Il me semble que trop souvent le psychologique est négligé au profit du politique comme si celui-ci était seul digne d'expliquer dérives, dysfonctionnements et faiblesses. Alors qu'au contraire, une fois décrites les carences et dénoncés les cafouillages, on s'aperçoit que derrière la technique, c'est l'humain et les rapports qu'il induit, bons, passables ou mauvais, qui en définitive sont la clé de tout.

Depuis que Jean-Marc Ayrault a été nommé Premier ministre - il paraît que le président a hésité jusqu'au dernier moment -, il ne se passe pas de jour qui ne soit l'occasion d'une mise en cause du chef du gouvernement. Pour défendre les médias, je ne crois pas qu'il y ait là un "lynchage" prémédité, une sorte de destruction programmée de quelqu'un qu'on souhaiterait voir disparaître de l'univers du Pouvoir (Le Monde, Le Figaro).
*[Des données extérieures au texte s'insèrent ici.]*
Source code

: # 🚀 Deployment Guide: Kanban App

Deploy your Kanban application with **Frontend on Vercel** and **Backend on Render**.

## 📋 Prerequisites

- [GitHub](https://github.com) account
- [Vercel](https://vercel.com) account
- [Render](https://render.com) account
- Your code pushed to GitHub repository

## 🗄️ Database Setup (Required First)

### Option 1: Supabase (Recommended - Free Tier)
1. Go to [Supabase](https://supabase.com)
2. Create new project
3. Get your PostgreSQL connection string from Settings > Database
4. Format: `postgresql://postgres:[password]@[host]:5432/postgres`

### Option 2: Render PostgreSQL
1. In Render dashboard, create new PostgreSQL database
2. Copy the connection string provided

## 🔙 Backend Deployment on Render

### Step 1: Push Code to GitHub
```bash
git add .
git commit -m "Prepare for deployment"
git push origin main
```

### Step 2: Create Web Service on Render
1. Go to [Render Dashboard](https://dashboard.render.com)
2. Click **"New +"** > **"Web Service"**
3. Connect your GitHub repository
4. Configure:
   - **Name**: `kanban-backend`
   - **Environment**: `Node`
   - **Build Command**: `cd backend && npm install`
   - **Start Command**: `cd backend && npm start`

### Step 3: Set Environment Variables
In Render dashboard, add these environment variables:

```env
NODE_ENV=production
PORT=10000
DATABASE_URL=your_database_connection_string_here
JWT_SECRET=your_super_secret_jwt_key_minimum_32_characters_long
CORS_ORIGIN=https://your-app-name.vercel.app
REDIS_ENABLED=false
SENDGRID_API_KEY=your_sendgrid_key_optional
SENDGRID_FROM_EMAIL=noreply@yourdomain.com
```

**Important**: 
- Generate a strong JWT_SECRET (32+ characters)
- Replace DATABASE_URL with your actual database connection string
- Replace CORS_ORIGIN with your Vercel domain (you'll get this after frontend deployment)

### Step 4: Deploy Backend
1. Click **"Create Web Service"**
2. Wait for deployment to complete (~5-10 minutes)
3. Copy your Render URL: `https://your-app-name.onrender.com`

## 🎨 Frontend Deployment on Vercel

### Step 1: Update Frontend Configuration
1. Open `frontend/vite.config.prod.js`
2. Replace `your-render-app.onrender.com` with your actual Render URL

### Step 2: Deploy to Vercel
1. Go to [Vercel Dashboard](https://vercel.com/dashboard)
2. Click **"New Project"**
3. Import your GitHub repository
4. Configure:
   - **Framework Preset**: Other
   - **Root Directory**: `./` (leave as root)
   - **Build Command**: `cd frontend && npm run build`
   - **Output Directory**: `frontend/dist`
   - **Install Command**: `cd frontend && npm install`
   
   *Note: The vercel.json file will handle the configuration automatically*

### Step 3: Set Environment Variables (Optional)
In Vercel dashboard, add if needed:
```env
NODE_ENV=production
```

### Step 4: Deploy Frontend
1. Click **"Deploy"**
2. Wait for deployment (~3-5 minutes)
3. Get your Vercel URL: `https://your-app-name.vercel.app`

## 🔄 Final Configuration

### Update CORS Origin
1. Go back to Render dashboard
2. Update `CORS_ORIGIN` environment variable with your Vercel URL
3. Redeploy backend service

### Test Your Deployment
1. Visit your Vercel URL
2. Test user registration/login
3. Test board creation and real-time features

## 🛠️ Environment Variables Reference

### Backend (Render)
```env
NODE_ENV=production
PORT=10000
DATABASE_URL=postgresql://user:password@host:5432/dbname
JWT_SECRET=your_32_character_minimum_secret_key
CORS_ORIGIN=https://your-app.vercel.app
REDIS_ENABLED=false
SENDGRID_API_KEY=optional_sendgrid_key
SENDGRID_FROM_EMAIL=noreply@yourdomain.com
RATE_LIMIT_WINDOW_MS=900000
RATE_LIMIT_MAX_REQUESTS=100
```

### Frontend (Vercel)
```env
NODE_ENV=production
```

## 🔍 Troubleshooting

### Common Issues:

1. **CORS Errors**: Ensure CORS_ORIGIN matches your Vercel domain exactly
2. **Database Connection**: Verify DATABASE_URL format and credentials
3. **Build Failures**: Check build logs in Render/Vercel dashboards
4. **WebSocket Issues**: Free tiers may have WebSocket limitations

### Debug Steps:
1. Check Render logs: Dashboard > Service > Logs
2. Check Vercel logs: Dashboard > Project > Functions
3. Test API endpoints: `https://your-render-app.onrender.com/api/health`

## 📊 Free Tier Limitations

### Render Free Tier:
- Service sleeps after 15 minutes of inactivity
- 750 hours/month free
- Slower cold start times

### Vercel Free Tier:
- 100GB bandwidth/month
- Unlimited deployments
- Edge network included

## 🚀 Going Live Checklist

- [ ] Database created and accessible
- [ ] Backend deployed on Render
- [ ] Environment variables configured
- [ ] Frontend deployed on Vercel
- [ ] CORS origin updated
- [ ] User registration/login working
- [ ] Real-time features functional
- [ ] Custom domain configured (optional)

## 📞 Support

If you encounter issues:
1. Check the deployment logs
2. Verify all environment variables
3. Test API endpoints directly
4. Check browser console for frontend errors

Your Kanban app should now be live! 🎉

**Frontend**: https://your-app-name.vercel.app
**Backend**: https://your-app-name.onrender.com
Ce qui ressort de ces quelques mois représente objectivement une accumulation de "gaffes", de contradictions, d'approximations et de flottements qui, gangrenant le coeur même du gouvernement et quel que soit le ministre concerné, conduisent à douter de la fiabilité et de la compétence, pour ce poste, de JMA.

Cette personnalité très estimable, dont l'honnêteté et la simplicité sont à la fois une garantie et une chance pour la France, est confrontée à un écueil grave qui est précisément d'avoir été choisie, par François Hollande, comme une copie affadie de ce dernier et d'être livrée à une liberté plus angoissante que bienvenue dans sa pratique quotidienne. En effet, et sans paradoxe, l'humiliation, pour François Fillon, d'avoir été traité de "collaborateur" et d'avoir dû supporter, par la suite, en dépit d'améliorations conquises de haute lutte, un impérialisme épuisant de la part de Nicolas Sarkozy a eu pour contrepartie positive que son Premier ministre n'a jamais éprouvé l'angoisse d'une autonomie et eu à supporter les affres de l'indépendance. Je ne doute pas que le caractère de François Fillon - il ne cesse de le démontrer depuis ces dernières semaines - aurait été à même de les assumer mais toujours est-il qu'il n'a pas eu à le faire durant cinq ans.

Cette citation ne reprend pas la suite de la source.